W meczu na szczycie Bolesław Bukowno uległ drużynie AP Przeboju Wolbrom 1:2
W sobotnie popołudnie 21.03.2015 r. w meczu na szczycie spotkały się dwie najlepsze drużyny olkuskiej „A” klasy, najbardziej utytułowana w powiecie olkuskim drużyna MGHKS „Bolesław” Bukowno (wicelider) z debiutującą w rozgrywkach drużyną AP Przebój Wolbrom (lider). Piłkarze z Bukowna pomimo czterokrotnie mniejszego budżetu chcieli pokazać, że na boisku pieniądze nie grają i udowodnić, że zasłużenie walczą o awans do ligii okręgowej.
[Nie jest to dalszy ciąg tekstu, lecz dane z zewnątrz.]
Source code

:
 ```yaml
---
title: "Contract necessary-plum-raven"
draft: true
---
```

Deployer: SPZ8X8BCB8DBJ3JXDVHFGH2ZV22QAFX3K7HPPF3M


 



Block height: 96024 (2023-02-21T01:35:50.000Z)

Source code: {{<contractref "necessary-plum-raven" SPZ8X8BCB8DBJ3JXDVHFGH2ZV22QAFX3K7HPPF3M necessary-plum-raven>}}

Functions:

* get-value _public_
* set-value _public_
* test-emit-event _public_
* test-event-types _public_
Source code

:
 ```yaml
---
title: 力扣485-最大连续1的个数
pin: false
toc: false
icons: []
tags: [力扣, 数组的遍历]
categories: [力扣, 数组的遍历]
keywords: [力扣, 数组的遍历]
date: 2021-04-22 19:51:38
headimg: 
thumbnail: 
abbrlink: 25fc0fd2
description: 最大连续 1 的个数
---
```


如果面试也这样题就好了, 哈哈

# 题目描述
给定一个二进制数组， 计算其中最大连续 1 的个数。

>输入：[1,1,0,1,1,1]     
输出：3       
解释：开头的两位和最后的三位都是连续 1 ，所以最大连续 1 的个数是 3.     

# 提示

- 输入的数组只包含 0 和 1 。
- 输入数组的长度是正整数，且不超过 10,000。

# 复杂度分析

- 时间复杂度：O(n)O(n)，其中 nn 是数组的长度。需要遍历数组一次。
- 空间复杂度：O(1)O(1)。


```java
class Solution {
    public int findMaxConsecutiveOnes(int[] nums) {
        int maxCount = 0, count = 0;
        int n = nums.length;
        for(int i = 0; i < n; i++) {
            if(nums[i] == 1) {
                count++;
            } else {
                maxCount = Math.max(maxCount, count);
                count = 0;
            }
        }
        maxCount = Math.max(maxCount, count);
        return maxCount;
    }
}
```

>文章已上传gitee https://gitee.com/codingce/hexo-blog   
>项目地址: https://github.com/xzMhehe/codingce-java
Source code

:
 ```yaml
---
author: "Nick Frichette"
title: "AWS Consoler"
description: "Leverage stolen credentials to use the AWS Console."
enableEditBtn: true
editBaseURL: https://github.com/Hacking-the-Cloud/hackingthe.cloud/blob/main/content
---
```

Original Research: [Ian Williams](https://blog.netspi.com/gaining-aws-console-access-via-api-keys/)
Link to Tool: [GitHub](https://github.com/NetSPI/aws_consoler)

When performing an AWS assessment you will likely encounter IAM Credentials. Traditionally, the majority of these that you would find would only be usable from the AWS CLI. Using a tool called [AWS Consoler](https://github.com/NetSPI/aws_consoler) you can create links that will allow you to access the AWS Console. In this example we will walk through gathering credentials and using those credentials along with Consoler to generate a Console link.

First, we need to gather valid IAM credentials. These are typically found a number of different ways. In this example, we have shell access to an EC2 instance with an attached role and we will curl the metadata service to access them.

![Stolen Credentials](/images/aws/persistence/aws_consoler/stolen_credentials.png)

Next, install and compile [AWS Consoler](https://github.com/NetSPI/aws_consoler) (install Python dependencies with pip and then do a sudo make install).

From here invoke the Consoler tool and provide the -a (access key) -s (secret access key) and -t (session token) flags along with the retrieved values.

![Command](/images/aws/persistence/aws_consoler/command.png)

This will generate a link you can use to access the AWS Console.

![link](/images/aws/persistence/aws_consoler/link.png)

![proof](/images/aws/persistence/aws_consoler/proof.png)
Od początku spotkania swoje warunki gry narzucili gospodarze, którzy chcieli szybko zdobyć bramkę. Pomysłowo konstruowane akcje przynosiły strzeleckie okazje, które nie zamieniały się na gole, głównie dzięki świetnie spisującemu się bramkarzowi Wolbromia R. Jończykowi. Piłkarzom z Bukowna brakowało również wykończenia celnym strzałem bardzo dobrze wykonywanych rzutów rożnych przez Artura Czecha. Po jednym z nich piłka trafiła bezpośrednio do bramki, a gospodarze w 20 minucie objęli prowadzenie. Do końca pierwszej połowy obraz meczu nie uległ zmianie, a gospodarze schodzili do szatni z jednobramkowym prowadzeniem.
Druga połowa meczu pokazała, kto naprawdę rządzi na boisku. Niestety nie byli, to piłkarze, a sędzia, który nie zwracał uwagi na prowokacje zawodników Wolbromia, a zawodników z Bukowna karał kratkami za drobne faule. Wolbromianie widząc przychylność sędziego co raz częściej przedostawali się pod pole karne naszej drużyny. W 52 minucie spotkania strzałem z rzutu wolnego bramkę zdobył K. Wdowik, wyrównując wynik spotkania. Frustracja związana z nietypowym zachowaniem sędziego narastała z każdą minutą, a nasi piłkarze nie potrafili sobie poradzić ze stresem. Dla Bukowna mecz skończył się w 70 minucie, po uderzeniu przeciwnika, P. Domański otrzymał czerwoną kartkę. Od tej pory piłkarze z Bukowna byli tylko tłem samych siebie. Goście wykorzystując niemoc naszej drużyny i liczebną przewagę rozpoczęli zmasowane ataki na naszą bramkę. W 85 minucie strzałem z głowy wynik meczu na 2:1 dla gości ustalił P. Misztal. Bukowno kończyło mecz w 9, w 87 minucie czerwoną kartką za obrazę słowną przeciwnika został ukarany J. Zając.
Bardzo dziękujemy wszystkim kibicom, którzy licznie przyszli na mecz i głośno dopingowali zmagania naszych zawodników w tym nietypowym meczu.